We can either take the top route or the bottom. The top route is a+; the bottom route is a 'b', followed by either a 'c' or a 'd', so this whole thing is equivalent to the regular expression 'a+|(b(c|d))'. An input string that matches any of these paths will leave us in that final end state.

The most important thing about finite state machines is that the action they take at a node depends on only the arcs out of that node and the characters in the target data. Finite state machines do not remember how they got to a particular node: decision-making is always purely local.

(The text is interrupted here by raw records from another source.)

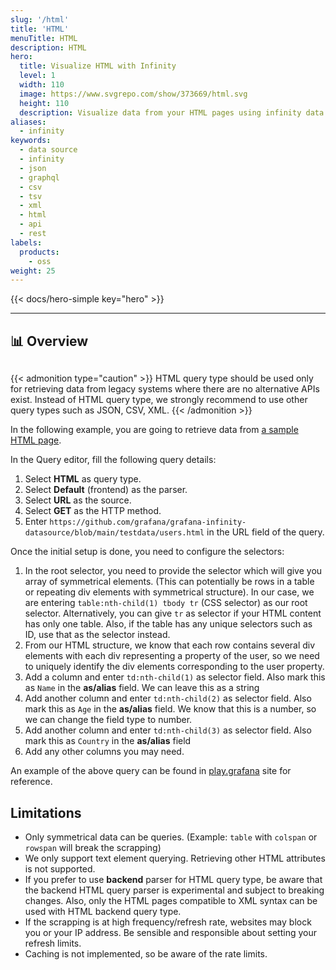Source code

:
 ```yaml
---
slug: '/html'
title: 'HTML'
menuTitle: HTML
description: HTML
hero:
  title: Visualize HTML with Infinity
  level: 1
  width: 110
  image: https://www.svgrepo.com/show/373669/html.svg
  height: 110
  description: Visualize data from your HTML pages using infinity data source plugin
aliases:
  - infinity
keywords:
  - data source
  - infinity
  - json
  - graphql
  - csv
  - tsv
  - xml
  - html
  - api
  - rest
labels:
  products:
    - oss
weight: 25
---
```


{{< docs/hero-simple key="hero" >}}

<hr style="margin-bottom:30px"/>

## 📊 Overview

<div style="margin-bottom:30px"></div>

{{< admonition type="caution" >}}
HTML query type should be used only for retrieving data from legacy systems where there are no alternative APIs exist. Instead of HTML query type, we strongly recommend to use other query types such as JSON, CSV, XML.
{{< /admonition >}}

In the following example, you are going to retrieve data from [a sample HTML page](https://github.com/grafana/grafana-infinity-datasource/blob/main/testdata/users.html).

In the Query editor, fill the following query details:

1. Select **HTML** as query type.
2. Select **Default** (frontend) as the parser.
3. Select **URL** as the source.
4. Select **GET** as the HTTP method.
5. Enter `https://github.com/grafana/grafana-infinity-datasource/blob/main/testdata/users.html` in the URL field of the query.

Once the initial setup is done, you need to configure the selectors:

1. In the root selector, you need to provide the selector which will give you array of symmetrical elements. (This can potentially be rows in a table or repeating div elements with symmetrical structure). In our case, we are entering `table:nth-child(1) tbody tr` (CSS selector) as our root selector. Alternatively, you can give `tr` as selector if your HTML content has only one table. Also, if the table has any unique selectors such as ID, use that as the selector instead.
2. From our HTML structure, we know that each row contains several div elements with each div representing a property of the user, so we need to uniquely identify the div elements corresponding to the user property.
3. Add a column and enter `td:nth-child(1)` as selector field. Also mark this as `Name` in the **as/alias** field. We can leave this as a string
4. Add another column and enter `td:nth-child(2)` as selector field. Also mark this as `Age` in the **as/alias** field. We know that this is a number, so we can change the field type to number.
5. Add another column and enter `td:nth-child(3)` as selector field. Also mark this as `Country` in the **as/alias** field
6. Add any other columns you may need.

An example of the above query can be found in [play.grafana](https://play.grafana.org/explore?schemaVersion=1&panes=%7B%22s9j%22:%7B%22datasource%22:%22infinity-universal%22,%22queries%22:%5B%7B%22refId%22:%22A%22,%22datasource%22:%7B%22type%22:%22yesoreyeram-infinity-datasource%22,%22uid%22:%22infinity-universal%22%7D,%22type%22:%22html%22,%22source%22:%22url%22,%22format%22:%22table%22,%22url%22:%22https:%2F%2Fgithub.com%2Fgrafana%2Fgrafana-infinity-datasource%2Fblob%2Fmain%2Ftestdata%2Fusers.html%22,%22url_options%22:%7B%22method%22:%22GET%22,%22data%22:%22%22%7D,%22root_selector%22:%22table:nth-child%281%29%20tbody%20tr%22,%22columns%22:%5B%7B%22text%22:%22Name%22,%22selector%22:%22td:nth-child%281%29%22,%22type%22:%22string%22%7D,%7B%22text%22:%22Age%22,%22selector%22:%22td:nth-child%282%29%22,%22type%22:%22number%22%7D,%7B%22text%22:%22Country%22,%22selector%22:%22td:nth-child%283%29%22,%22type%22:%22string%22%7D,%7B%22text%22:%22Occupation%22,%22selector%22:%22td:nth-child%284%29%22,%22type%22:%22string%22%7D,%7B%22text%22:%22Salary%22,%22selector%22:%22td:nth-child%285%29%22,%22type%22:%22number%22%7D%5D,%22filters%22:%5B%5D,%22global_query_id%22:%22%22%7D%5D,%22range%22:%7B%22from%22:%22now-6h%22,%22to%22:%22now%22%7D%7D%7D&orgId=1) site for reference.

## Limitations

- Only symmetrical data can be queries. (Example: `table` with `colspan` or `rowspan` will break the scrapping)
- We only support text element querying. Retrieving other HTML attributes is not supported.
- If you prefer to use **backend** parser for HTML query type, be aware that the backend HTML query parser is experimental and subject to breaking changes. Also, only the HTML pages compatible to XML syntax can be used with HTML backend query type.
- If the scrapping is at high frequency/refresh rate, websites may block you or your IP address. Be sensible and responsible about setting your refresh limits.
- Caching is not implemented, so be aware of the rate limits.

This means that there are many patterns that regular expressions cannot match. For example, it is impossible to write a regular expression to check if nested parentheses match. If we want to see whether '(((…)))' is balanced, we need some kind of memory, or at least a counter, and there isn't any in a finite state machine.

Similarly, if we want to check whether a word contains each vowel only once, the only way to do it is to write a regular expression with 120 clauses, that checks for each possible permutation of 'aeiou' explicitly. We cannot write a regular expression that matches an arbitrary vowel, and then subtracts that vowel from the set of vowels yet to be matched, because once again, that would require some kind of memory, and finite state machines don't have any.

Despite this limitation, regular expressions are tremendously useful. The first reason is that they are really fast. After the computer does some pre-calculation (essentially, once it turns the regular expression into a finite state machine) a regular expression can be matched against input by looking at each input character only once. That means that the time required to find patterns with regular expressions grows in proportion to the size of the data. The time required for most other pattern-matching techniques grows much faster, so if regular expressions can do the job, they are almost always the most efficient option available.

Another reason for using regular expressions is that they are more readable than other alternatives. You might not think so looking at the examples so far, but imagine writing lines of code to match that same patterns. Nobody would claim that regular expressions are easy to understand, but they're a lot easier than two dozen lines of substring operations.